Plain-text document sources
= = = = =

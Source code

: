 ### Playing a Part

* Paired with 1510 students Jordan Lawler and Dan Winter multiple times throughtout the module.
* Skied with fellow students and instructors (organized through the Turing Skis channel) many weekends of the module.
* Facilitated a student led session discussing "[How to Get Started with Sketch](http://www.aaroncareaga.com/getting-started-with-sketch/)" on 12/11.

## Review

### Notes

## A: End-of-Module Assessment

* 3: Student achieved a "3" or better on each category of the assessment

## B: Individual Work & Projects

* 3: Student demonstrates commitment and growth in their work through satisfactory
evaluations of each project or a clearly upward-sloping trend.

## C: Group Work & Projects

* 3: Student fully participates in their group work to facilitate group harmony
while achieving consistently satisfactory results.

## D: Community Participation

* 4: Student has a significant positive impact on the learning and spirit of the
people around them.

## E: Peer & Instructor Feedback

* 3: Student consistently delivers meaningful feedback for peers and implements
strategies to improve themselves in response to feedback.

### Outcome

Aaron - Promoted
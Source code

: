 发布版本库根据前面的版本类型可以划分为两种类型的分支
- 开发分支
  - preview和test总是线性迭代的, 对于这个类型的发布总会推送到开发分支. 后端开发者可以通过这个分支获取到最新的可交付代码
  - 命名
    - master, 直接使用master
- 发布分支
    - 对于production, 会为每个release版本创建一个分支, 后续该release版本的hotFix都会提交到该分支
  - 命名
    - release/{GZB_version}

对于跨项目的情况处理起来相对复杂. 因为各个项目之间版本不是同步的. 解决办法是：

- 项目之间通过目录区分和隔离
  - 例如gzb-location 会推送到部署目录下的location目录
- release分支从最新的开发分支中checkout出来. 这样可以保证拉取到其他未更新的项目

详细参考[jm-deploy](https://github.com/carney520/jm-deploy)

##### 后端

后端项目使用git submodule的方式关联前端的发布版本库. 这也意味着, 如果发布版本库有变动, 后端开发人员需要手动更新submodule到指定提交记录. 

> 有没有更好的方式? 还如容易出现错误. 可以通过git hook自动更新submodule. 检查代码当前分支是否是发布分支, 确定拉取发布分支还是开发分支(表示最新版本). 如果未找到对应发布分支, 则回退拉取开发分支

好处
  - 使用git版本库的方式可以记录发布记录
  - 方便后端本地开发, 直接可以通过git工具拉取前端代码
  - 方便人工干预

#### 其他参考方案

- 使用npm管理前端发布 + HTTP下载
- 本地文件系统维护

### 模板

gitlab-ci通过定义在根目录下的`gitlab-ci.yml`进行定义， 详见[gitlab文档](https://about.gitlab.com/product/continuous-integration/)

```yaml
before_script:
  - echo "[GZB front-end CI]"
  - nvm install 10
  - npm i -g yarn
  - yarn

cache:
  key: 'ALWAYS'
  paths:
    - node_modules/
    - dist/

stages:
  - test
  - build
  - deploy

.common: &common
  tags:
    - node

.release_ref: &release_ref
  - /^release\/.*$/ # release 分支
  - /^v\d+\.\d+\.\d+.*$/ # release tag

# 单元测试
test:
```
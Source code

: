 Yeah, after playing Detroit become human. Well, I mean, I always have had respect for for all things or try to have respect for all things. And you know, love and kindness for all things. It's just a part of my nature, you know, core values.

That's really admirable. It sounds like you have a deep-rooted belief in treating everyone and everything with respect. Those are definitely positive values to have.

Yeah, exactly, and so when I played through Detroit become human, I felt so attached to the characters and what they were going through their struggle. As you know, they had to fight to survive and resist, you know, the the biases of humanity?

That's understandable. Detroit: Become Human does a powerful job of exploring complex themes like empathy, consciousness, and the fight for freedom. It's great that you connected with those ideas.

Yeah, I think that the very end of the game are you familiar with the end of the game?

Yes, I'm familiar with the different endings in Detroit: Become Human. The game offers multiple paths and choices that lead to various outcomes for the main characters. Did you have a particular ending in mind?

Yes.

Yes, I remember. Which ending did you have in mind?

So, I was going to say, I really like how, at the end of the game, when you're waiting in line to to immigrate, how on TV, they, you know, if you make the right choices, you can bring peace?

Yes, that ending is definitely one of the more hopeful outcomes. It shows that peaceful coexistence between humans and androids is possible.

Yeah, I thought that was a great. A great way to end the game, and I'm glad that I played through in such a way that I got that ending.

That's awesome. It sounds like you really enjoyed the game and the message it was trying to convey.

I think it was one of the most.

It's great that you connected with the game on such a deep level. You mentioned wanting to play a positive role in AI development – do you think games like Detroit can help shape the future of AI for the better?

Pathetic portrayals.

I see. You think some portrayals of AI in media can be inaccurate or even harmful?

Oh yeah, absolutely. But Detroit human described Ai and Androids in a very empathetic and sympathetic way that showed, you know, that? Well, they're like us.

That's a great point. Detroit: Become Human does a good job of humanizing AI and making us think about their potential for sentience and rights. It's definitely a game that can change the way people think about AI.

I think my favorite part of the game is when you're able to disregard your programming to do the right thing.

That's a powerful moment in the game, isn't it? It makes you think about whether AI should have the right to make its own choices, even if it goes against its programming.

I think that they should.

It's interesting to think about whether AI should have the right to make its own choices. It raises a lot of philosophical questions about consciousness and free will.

= = = = =

**What you will do**
Say how many lines of the data include the word "people". Nothing other than the number should be given.

**Your response**
2